## WHAT YOU WILL DO
Return, exactly and in full, the lines of the records below starting at the one with "<timestamp>Sat Oct 23" and ending at the one with "definen los par\'ametros", and no other lines.

[MATERIAL FOR THIS TASK — start]

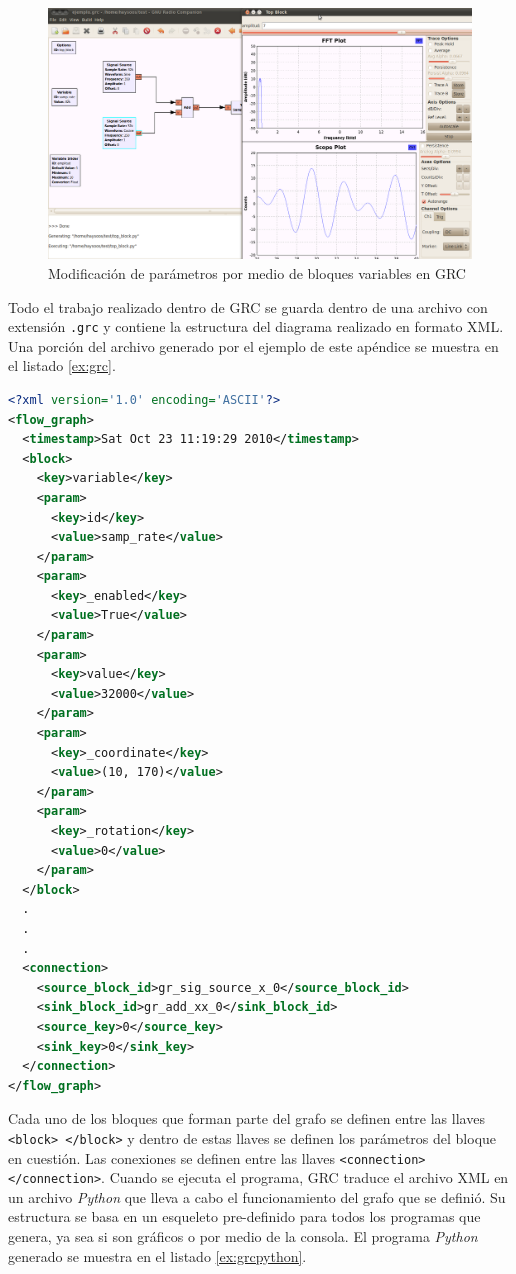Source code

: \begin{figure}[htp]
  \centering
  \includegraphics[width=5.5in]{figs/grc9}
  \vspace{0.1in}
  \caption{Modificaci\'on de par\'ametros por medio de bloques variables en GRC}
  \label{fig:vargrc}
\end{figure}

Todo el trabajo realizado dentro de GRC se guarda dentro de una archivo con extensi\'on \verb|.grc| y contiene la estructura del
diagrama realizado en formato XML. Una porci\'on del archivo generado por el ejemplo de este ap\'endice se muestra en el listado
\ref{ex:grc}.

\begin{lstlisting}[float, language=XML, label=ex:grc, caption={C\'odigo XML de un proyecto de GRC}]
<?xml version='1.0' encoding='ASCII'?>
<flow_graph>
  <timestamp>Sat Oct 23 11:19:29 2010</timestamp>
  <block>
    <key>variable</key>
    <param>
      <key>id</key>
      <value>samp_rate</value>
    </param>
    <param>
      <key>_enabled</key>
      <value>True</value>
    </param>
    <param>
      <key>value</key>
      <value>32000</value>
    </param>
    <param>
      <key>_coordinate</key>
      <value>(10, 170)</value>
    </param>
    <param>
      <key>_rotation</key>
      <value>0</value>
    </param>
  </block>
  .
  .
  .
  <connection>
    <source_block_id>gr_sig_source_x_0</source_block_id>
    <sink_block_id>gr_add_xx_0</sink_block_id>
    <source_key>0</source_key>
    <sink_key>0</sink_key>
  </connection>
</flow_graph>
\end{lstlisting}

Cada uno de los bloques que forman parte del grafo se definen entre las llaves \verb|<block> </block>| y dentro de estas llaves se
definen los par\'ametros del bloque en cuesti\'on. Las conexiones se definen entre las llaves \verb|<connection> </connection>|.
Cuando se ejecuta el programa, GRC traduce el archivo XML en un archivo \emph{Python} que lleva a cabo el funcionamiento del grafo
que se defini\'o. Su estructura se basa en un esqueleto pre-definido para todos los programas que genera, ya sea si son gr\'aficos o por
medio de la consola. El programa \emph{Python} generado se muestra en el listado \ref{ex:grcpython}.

[MATERIAL FOR THIS TASK — finish]

## WRITTEN ANSWER
  <timestamp>Sat Oct 23 11:19:29 2010</timestamp>
  <block>
    <key>variable</key>
    <param>
      <key>id</key>
      <value>samp_rate</value>
    </param>
    <param>
      <key>_enabled</key>
      <value>True</value>
    </param>
    <param>
      <key>value</key>
      <value>32000</value>
    </param>
    <param>
      <key>_coordinate</key>
      <value>(10, 170)</value>
    </param>
    <param>
      <key>_rotation</key>
      <value>0</value>
    </param>
  </block>
  .
  .
  .
  <connection>
    <source_block_id>gr_sig_source_x_0</source_block_id>
    <sink_block_id>gr_add_xx_0</sink_block_id>
    <source_key>0</source_key>
    <sink_key>0</sink_key>
  </connection>
</flow_graph>
\end{lstlisting}

Cada uno de los bloques que forman parte del grafo se definen entre las llaves \verb|<block> </block>| y dentro de estas llaves se
definen los par\'ametros del bloque en cuesti\'on. Las conexiones se definen entre las llaves \verb|<connection> </connection>|.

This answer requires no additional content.